• [What is needed] Find the line containing "- Système de" in the data below and repeat it, along with all later lines, exactly through the last one.
════════════════════
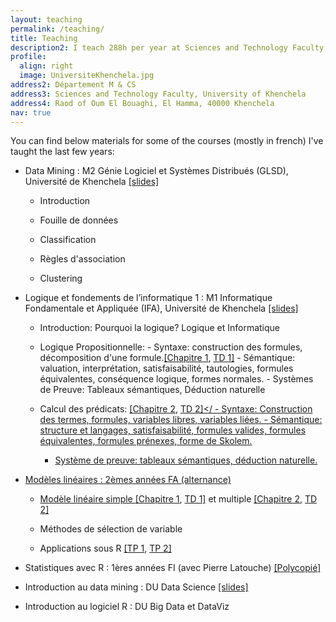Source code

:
 ```yaml
---
layout: teaching
permalink: /teaching/
title: Teaching
description2: I teach 288h per year at Sciences and Technology Faculty, University of Khenchela. You can reach me there at the following mailing address.
profile:
  align: right
  image: UniversiteKhenchela.jpg
address2: Département M & CS
address3: Sciences and Technology Faculty, University of Khenchela
address4: Raod of Oum El Bouaghi, El Hamma, 40000 Khenchela 
nav: true
---
```





You can find below materials for some of the courses (mostly in french) I've taught the last few years:

- Data Mining : M2 Génie Logiciel et Systèmes Distribués (GLSD), Université de Khenchela  <a href="{{site.baseurl}}/assets/pdf/Chap3_reducDim.pdf">[slides]</a>

    - Introduction
    
    - Fouille de données
    
    - Classification
    
    - Règles d'association
    
    - Clustering 

- Logique et fondements de l’informatique 1 : M1 Informatique Fondamentale et Appliquée (IFA), Université de Khenchela  <a href="{{site.baseurl}}/assets/pdf/Chap3_reducDim.pdf">[slides]</a>

    - Introduction: Pourquoi la logique? Logique et Informatique

    - Logique Propositionnelle: 
            - Syntaxe: construction des formules, décomposition d'une formule.<a href="{{site.baseurl}}/assets/pdf/Chap1.pdf">[Chapitre 1</a>, <a href="{{site.baseurl}}/assets/pdf/TD1.pdf">TD 1]</a>
            - Sémantique: valuation, interprétation, satisfaisabilité, tautologies, formules équivalentes, conséquence logique, formes normales.
            - Systèmes de Preuve: Tableaux sémantiques, Déduction naturelle
    
    - Calcul des prédicats:  <a href="{{site.baseurl}}/assets/pdf/Chap2.pdf">[Chapitre 2</a>, <a href="{{site.baseurl}}/assets/pdf/TD2.pdf">TD 2]</
            - Syntaxe: Construction des termes, formules, variables libres, variables liées.
            - Sémantique: structure et langages, satisfaisabilité, formules valides, formules équivalentes, formules prénexes, forme de Skolem.
	    - Système de preuve: tableaux sémantiques, déduction naturelle.

- Modèles linéaires : 2èmes années FA (alternance) 

    - Modèle linéaire simple <a href="{{site.baseurl}}/assets/pdf/Chap1_ML.pdf">[Chapitre 1</a>, <a href="{{site.baseurl}}/assets/pdf/TD1_ML.pdf">TD 1]</a> et multiple <a href="{{site.baseurl}}/assets/pdf/Chap2_ML.pdf">[Chapitre 2</a>, <a href="{{site.baseurl}}/assets/pdf/TD2_ML.pdf">TD 2]</a>
    
    - Méthodes de sélection de variable
    
    - Applications sous R <a href="{{site.baseurl}}/assets/pdf/TP1.pdf">[TP 1</a>, <a href="{{site.baseurl}}/assets/pdf/TP2.pdf">TP 2]</a>

- Statistiques avec R : 1ères années FI (avec Pierre Latouche)
<a href="{{site.baseurl}}/assets/pdf/coursR.pdf">[Polycopié]</a>

- Introduction au data mining : DU Data Science <a href="{{site.baseurl}}/assets/pdf/DataMining.pdf">[slides]</a>

- Introduction au logiciel R : DU Big Data et DataViz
════════════════════
• [Solution below]
	    - Système de preuve: tableaux sémantiques, déduction naturelle.

- Modèles linéaires : 2èmes années FA (alternance) 

    - Modèle linéaire simple <a href="{{site.baseurl}}/assets/pdf/Chap1_ML.pdf">[Chapitre 1</a>, <a href="{{site.baseurl}}/assets/pdf/TD1_ML.pdf">TD 1]</a> et multiple <a href="{{site.baseurl}}/assets/pdf/Chap2_ML.pdf">[Chapitre 2</a>, <a href="{{site.baseurl}}/assets/pdf/TD2_ML.pdf">TD 2]</a>
    
    - Méthodes de sélection de variable
    
    - Applications sous R <a href="{{site.baseurl}}/assets/pdf/TP1.pdf">[TP 1</a>, <a href="{{site.baseurl}}/assets/pdf/TP2.pdf">TP 2]</a>

- Statistiques avec R : 1ères années FI (avec Pierre Latouche)
<a href="{{site.baseurl}}/assets/pdf/coursR.pdf">[Polycopié]</a>

- Introduction au data mining : DU Data Science <a href="{{site.baseurl}}/assets/pdf/DataMining.pdf">[slides]</a>

- Introduction au logiciel R : DU Big Data et DataViz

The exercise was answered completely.